With that in mind, I've been exploring the world of dividend stocks a bit more closely, first by breaking up the S&P 500 to figure out where dividend stocks hide out in the various S&P industries. I then homed in on the historical performance of high-yield stocks and companies that had super-fast dividend growth.

So now that we've looked at the highest yields and the highest dividend growth, where does that leave us? Well, right in the middle -- that is, stocks that sport moderate yields and have moderate dividend growth.

The Goldilocks stocks
So what exactly are yields and growth rates that are not too high, not too low, but just right? That's certainly subject to debate, but for my purposes I grabbed all the stocks that had yields from 2.5% to 6% and three-year annualized dividend growth rates of 5% to 20%.

Back in January 2000, there were 111 such stocks and here's how their performance broke down:


Dividend Yield, January 2000

Annualized Dividend Growth, Previous 3 Years

1-Year Dividend Growth

Dividend Growth From 1999 to Last 12 Months

Dividend-Adjusted Stock Returns

Group Average






Source: Capital IQ (a Standard & Poor's company), Yahoo! Finance, and author's calculations.

The highlight here is that the group as a whole returned a dividend-adjusted 96% over the time period. Considering that the S&P lost 23%, that's nothing to sneeze at. Of course, when I stack those returns against the other dividend groups I've looked at, they're slightly less impressive -- the high yielders returned 212% over the same period and high growers delivered 109%.

What I should note here, though, is that my criteria for the Goldilocks dividends were also the sweet spot for banks a decade ago. At that point banks were seen by many as some of the best dividend stocks out there. They had moderate-to-attractive yields and consistently grew payouts.

But, as we all know, the past decade hasn't been kind to the banking industry (or perhaps we can say that the banking industry wasn't kind to the past decade). Ten years ago, Bank of America (NYSE: BAC), Regions Financial (NYSE: RF), and a gaggle of other banks made the list. Since then, Bank of America cut its payout by 96%, while Regions slashed by 95%. And if my fellow Fool Alex Dumortier is correct, it might be a while before B of A, Regions, and their ilk start bumping up those payouts again.

The point here is twofold. First, the Goldilocks dividend payers may have another core group that implodes during the coming decade and drags down returns. Second, since there's no guarantee that that won't happen, it's generally a good idea to keep some diversity in your portfolio.

As with my previous two articles, I also dug up data from a second time period, this time from 2005.
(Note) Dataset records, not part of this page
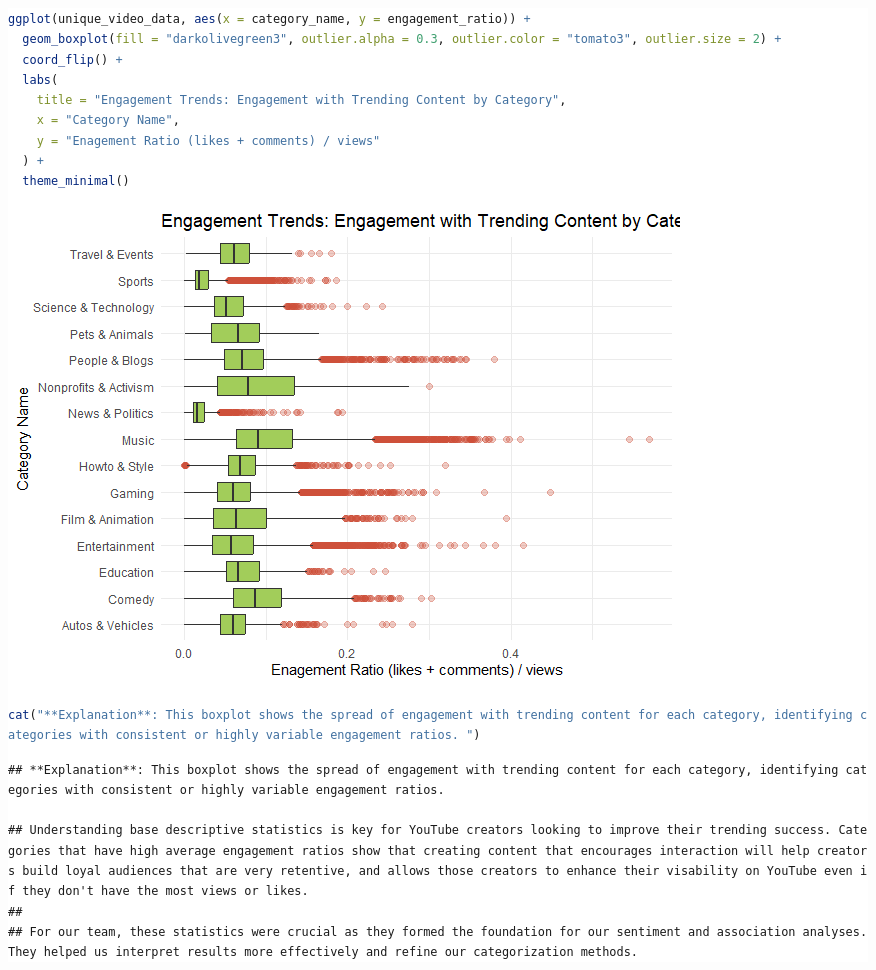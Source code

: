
 ``` r
ggplot(unique_video_data, aes(x = category_name, y = engagement_ratio)) +
  geom_boxplot(fill = "darkolivegreen3", outlier.alpha = 0.3, outlier.color = "tomato3", outlier.size = 2) +
  coord_flip() +
  labs(
    title = "Engagement Trends: Engagement with Trending Content by Category",
    x = "Category Name",
    y = "Enagement Ratio (likes + comments) / views"
  ) +
  theme_minimal()
```

![](Complete-Code_files/figure-gfm/DS.5-5.png)

``` r
cat("**Explanation**: This boxplot shows the spread of engagement with trending content for each category, identifying categories with consistent or highly variable engagement ratios. ")
```

    ## **Explanation**: This boxplot shows the spread of engagement with trending content for each category, identifying categories with consistent or highly variable engagement ratios.

    ## Understanding base descriptive statistics is key for YouTube creators looking to improve their trending success. Categories that have high average engagement ratios show that creating content that encourages interaction will help creators build loyal audiences that are very retentive, and allows those creators to enhance their visability on YouTube even if they don't have the most views or likes.
    ##   
    ## For our team, these statistics were crucial as they formed the foundation for our sentiment and association analyses. They helped us interpret results more effectively and refine our categorization methods.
Dividend Yield, January 2005

Annualized Dividend Growth, Previous 3 Years

1-Year Dividend Growth

Dividend Growth From 2004 to Last 12 Months

Dividend-Adjusted Stock Returns

Group Average






Source: Capital IQ (a Standard & Poor's company), Yahoo! Finance, and author's calculations.

The bright spot was that the group once again beat the broad market -- an average 18% return for this group against a 7% loss for the S&P. But the comparison to our other two dividend groups gets even worse here. Both the high yielders and high growers posted dividend-adjusted gains of more than 75% over this stretch.
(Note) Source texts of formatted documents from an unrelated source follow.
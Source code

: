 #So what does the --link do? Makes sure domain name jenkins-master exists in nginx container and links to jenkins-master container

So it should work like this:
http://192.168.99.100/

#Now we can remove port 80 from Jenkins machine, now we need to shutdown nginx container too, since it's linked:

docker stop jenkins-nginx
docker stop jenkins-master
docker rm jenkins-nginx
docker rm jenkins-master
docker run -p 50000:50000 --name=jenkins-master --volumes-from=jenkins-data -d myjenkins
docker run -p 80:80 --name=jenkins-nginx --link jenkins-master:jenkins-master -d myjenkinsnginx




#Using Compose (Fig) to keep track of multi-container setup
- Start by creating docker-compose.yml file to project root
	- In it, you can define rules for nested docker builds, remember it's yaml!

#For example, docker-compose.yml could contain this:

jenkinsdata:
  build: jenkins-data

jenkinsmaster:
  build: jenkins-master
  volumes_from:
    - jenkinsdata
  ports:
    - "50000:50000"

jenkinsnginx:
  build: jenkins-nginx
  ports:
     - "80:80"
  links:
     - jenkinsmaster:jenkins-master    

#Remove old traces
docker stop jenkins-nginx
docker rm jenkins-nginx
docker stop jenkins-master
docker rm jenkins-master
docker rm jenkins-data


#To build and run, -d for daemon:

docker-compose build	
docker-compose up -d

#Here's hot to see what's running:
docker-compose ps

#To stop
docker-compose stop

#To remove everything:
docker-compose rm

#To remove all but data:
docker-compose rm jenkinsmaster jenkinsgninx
And while the dividends of the group were larger over the past year on average than they were in 2004, the 0.6% growth is hardly something to crow about.

Dividends are the bottom line
It would seem that the Goldilocks dividend stocks are the least attractive of the three dividend groups I've looked at recently. The Goldilocks group was much larger than the other two groups, though, so there's also a heck of a lot of diversity in the returns. While banks like Regions Financial badly lagged the market's return, insurer W.R. Berkley and construction equipment giant Caterpillar left the rest of the market in the dust.

So while there may be better opportunities available among stocks with the highest yields and fastest dividend growth rates, I still think the Goldilocks group could prove a fertile hunting ground. After all, I started the article by noting that dividend stocks as a group outperformed the rest of the market over the past decade.

With that in mind, here are stocks that currently fit into the Goldilocks group and that I believe will be just right for investors.


Dividend Yield

Previous 3-Year Dividend Growth

The Travelers Companies (NYSE: TRV)



Chevron (NYSE: CVX)



General Dynamics (NYSE: GD)



Public Service Enterprise Group (NYSE: PEG)



sanofi-aventis (NYSE: SNY)



Source: Capital IQ, a Standard & Poor's company.

Rather than being a random selection from among the current list of Goldilocks dividend payers, I believe the underlying business strength and current valuations of the stocks above make them some of the best picks from the group right now. In addition, I chose from among a handful of industries. While there may be more than a few companies in the oil and gas sector right now that I think are good buys, I don't think it serves most investors well to overload their portfolio with picks from any one sector.

But these are far from the only Goldilocks dividend payers that are worth your investment dollars. Have a favorite of your own? Head down to the comments section and let me know why your pick is a must-have.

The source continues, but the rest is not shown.